=== Exercise instructions ===
Your output should be every line below, copied exactly.
------ Extracted entries ------
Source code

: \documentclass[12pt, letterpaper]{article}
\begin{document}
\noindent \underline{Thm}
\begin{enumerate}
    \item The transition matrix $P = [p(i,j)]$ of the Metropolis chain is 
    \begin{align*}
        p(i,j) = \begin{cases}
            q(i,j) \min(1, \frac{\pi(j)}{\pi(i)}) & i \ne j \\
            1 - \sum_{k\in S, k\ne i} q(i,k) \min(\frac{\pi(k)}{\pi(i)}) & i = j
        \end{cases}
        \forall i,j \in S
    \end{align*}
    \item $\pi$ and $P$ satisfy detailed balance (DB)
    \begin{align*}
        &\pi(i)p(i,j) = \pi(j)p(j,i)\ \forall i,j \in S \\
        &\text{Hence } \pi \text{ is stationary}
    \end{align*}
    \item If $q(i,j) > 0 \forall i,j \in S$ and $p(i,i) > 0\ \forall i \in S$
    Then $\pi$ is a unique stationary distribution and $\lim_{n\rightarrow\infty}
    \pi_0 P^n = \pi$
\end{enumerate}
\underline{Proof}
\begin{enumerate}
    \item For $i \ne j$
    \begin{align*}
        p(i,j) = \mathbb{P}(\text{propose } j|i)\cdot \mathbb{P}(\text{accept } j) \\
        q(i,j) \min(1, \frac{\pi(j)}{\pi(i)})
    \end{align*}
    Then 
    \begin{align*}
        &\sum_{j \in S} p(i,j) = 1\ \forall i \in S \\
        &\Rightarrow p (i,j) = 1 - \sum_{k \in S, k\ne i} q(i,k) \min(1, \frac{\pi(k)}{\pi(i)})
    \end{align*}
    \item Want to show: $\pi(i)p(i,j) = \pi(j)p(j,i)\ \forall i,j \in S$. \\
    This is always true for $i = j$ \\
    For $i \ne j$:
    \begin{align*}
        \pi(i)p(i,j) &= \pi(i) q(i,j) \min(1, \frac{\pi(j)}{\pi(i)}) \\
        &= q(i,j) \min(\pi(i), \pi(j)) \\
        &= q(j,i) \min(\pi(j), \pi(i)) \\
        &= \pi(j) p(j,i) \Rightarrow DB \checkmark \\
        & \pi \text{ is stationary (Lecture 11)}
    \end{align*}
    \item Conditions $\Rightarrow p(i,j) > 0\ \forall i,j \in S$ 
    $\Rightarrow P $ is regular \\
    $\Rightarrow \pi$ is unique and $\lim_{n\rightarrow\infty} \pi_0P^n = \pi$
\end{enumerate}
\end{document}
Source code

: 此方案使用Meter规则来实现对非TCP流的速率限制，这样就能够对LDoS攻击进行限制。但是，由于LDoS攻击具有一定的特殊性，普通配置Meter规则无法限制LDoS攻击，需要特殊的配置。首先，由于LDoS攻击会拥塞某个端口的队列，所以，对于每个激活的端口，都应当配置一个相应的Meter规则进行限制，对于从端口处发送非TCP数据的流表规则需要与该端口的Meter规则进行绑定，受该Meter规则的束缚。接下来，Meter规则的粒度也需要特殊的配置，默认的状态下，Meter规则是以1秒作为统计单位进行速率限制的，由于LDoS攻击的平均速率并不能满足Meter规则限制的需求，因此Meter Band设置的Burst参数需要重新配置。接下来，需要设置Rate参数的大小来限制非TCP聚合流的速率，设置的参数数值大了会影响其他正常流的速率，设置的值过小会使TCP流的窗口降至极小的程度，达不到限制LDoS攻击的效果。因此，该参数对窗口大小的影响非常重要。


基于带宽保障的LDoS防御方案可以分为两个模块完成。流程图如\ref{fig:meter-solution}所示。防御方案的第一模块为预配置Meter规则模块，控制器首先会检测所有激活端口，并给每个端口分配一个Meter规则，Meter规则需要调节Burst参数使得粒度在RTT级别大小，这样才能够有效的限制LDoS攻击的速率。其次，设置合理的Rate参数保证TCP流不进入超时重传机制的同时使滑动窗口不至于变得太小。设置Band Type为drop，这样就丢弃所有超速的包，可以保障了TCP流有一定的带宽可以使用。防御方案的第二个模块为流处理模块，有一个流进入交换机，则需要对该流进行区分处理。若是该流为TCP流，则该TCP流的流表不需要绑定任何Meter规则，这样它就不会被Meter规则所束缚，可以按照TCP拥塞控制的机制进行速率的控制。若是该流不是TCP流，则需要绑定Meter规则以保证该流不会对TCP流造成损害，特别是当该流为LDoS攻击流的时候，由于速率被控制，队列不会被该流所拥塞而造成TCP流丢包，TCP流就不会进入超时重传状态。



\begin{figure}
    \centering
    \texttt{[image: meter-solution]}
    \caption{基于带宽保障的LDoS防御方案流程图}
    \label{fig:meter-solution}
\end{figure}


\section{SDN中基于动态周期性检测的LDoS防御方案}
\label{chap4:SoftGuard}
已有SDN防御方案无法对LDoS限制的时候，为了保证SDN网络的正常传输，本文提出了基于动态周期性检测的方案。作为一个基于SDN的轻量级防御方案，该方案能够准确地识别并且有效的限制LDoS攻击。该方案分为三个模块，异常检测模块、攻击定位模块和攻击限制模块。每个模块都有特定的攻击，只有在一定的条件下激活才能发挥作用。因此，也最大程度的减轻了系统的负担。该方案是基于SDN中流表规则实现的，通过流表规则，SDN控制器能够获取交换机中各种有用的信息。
------
=== Response to this exercise ===
Source code

: \documentclass[12pt, letterpaper]{article}
\begin{document}
\noindent \underline{Thm}
\begin{enumerate}
    \item The transition matrix $P = [p(i,j)]$ of the Metropolis chain is 
    \begin{align*}
        p(i,j) = \begin{cases}
            q(i,j) \min(1, \frac{\pi(j)}{\pi(i)}) & i \ne j \\
            1 - \sum_{k\in S, k\ne i} q(i,k) \min(\frac{\pi(k)}{\pi(i)}) & i = j
        \end{cases}
        \forall i,j \in S
    \end{align*}
    \item $\pi$ and $P$ satisfy detailed balance (DB)
    \begin{align*}
        &\pi(i)p(i,j) = \pi(j)p(j,i)\ \forall i,j \in S \\
        &\text{Hence } \pi \text{ is stationary}
    \end{align*}
    \item If $q(i,j) > 0 \forall i,j \in S$ and $p(i,i) > 0\ \forall i \in S$
    Then $\pi$ is a unique stationary distribution and $\lim_{n\rightarrow\infty}
    \pi_0 P^n = \pi$
\end{enumerate}
\underline{Proof}
\begin{enumerate}
    \item For $i \ne j$
    \begin{align*}
        p(i,j) = \mathbb{P}(\text{propose } j|i)\cdot \mathbb{P}(\text{accept } j) \\
        q(i,j) \min(1, \frac{\pi(j)}{\pi(i)})
    \end{align*}
    Then 
    \begin{align*}
        &\sum_{j \in S} p(i,j) = 1\ \forall i \in S \\
        &\Rightarrow p (i,j) = 1 - \sum_{k \in S, k\ne i} q(i,k) \min(1, \frac{\pi(k)}{\pi(i)})
    \end{align*}
    \item Want to show: $\pi(i)p(i,j) = \pi(j)p(j,i)\ \forall i,j \in S$. \\
    This is always true for $i = j$ \\
    For $i \ne j$:
    \begin{align*}
        \pi(i)p(i,j) &= \pi(i) q(i,j) \min(1, \frac{\pi(j)}{\pi(i)}) \\
        &= q(i,j) \min(\pi(i), \pi(j)) \\
        &= q(j,i) \min(\pi(j), \pi(i)) \\
        &= \pi(j) p(j,i) \Rightarrow DB \checkmark \\
        & \pi \text{ is stationary (Lecture 11)}
    \end{align*}
    \item Conditions $\Rightarrow p(i,j) > 0\ \forall i,j \in S$ 
    $\Rightarrow P $ is regular \\
    $\Rightarrow \pi$ is unique and $\lim_{n\rightarrow\infty} \pi_0P^n = \pi$
\end{enumerate}
\end{document}
Source code

: 此方案使用Meter规则来实现对非TCP流的速率限制，这样就能够对LDoS攻击进行限制。但是，由于LDoS攻击具有一定的特殊性，普通配置Meter规则无法限制LDoS攻击，需要特殊的配置。首先，由于LDoS攻击会拥塞某个端口的队列，所以，对于每个激活的端口，都应当配置一个相应的Meter规则进行限制，对于从端口处发送非TCP数据的流表规则需要与该端口的Meter规则进行绑定，受该Meter规则的束缚。接下来，Meter规则的粒度也需要特殊的配置，默认的状态下，Meter规则是以1秒作为统计单位进行速率限制的，由于LDoS攻击的平均速率并不能满足Meter规则限制的需求，因此Meter Band设置的Burst参数需要重新配置。接下来，需要设置Rate参数的大小来限制非TCP聚合流的速率，设置的参数数值大了会影响其他正常流的速率，设置的值过小会使TCP流的窗口降至极小的程度，达不到限制LDoS攻击的效果。因此，该参数对窗口大小的影响非常重要。


基于带宽保障的LDoS防御方案可以分为两个模块完成。流程图如\ref{fig:meter-solution}所示。防御方案的第一模块为预配置Meter规则模块，控制器首先会检测所有激活端口，并给每个端口分配一个Meter规则，Meter规则需要调节Burst参数使得粒度在RTT级别大小，这样才能够有效的限制LDoS攻击的速率。其次，设置合理的Rate参数保证TCP流不进入超时重传机制的同时使滑动窗口不至于变得太小。设置Band Type为drop，这样就丢弃所有超速的包，可以保障了TCP流有一定的带宽可以使用。防御方案的第二个模块为流处理模块，有一个流进入交换机，则需要对该流进行区分处理。若是该流为TCP流，则该TCP流的流表不需要绑定任何Meter规则，这样它就不会被Meter规则所束缚，可以按照TCP拥塞控制的机制进行速率的控制。若是该流不是TCP流，则需要绑定Meter规则以保证该流不会对TCP流造成损害，特别是当该流为LDoS攻击流的时候，由于速率被控制，队列不会被该流所拥塞而造成TCP流丢包，TCP流就不会进入超时重传状态。



\begin{figure}
    \centering
    \texttt{[image: meter-solution]}
    \caption{基于带宽保障的LDoS防御方案流程图}
    \label{fig:meter-solution}
\end{figure}


\section{SDN中基于动态周期性检测的LDoS防御方案}
\label{chap4:SoftGuard}
已有SDN防御方案无法对LDoS限制的时候，为了保证SDN网络的正常传输，本文提出了基于动态周期性检测的方案。作为一个基于SDN的轻量级防御方案，该方案能够准确地识别并且有效的限制LDoS攻击。该方案分为三个模块，异常检测模块、攻击定位模块和攻击限制模块。每个模块都有特定的攻击，只有在一定的条件下激活才能发挥作用。因此，也最大程度的减轻了系统的负担。该方案是基于SDN中流表规则实现的，通过流表规则，SDN控制器能够获取交换机中各种有用的信息。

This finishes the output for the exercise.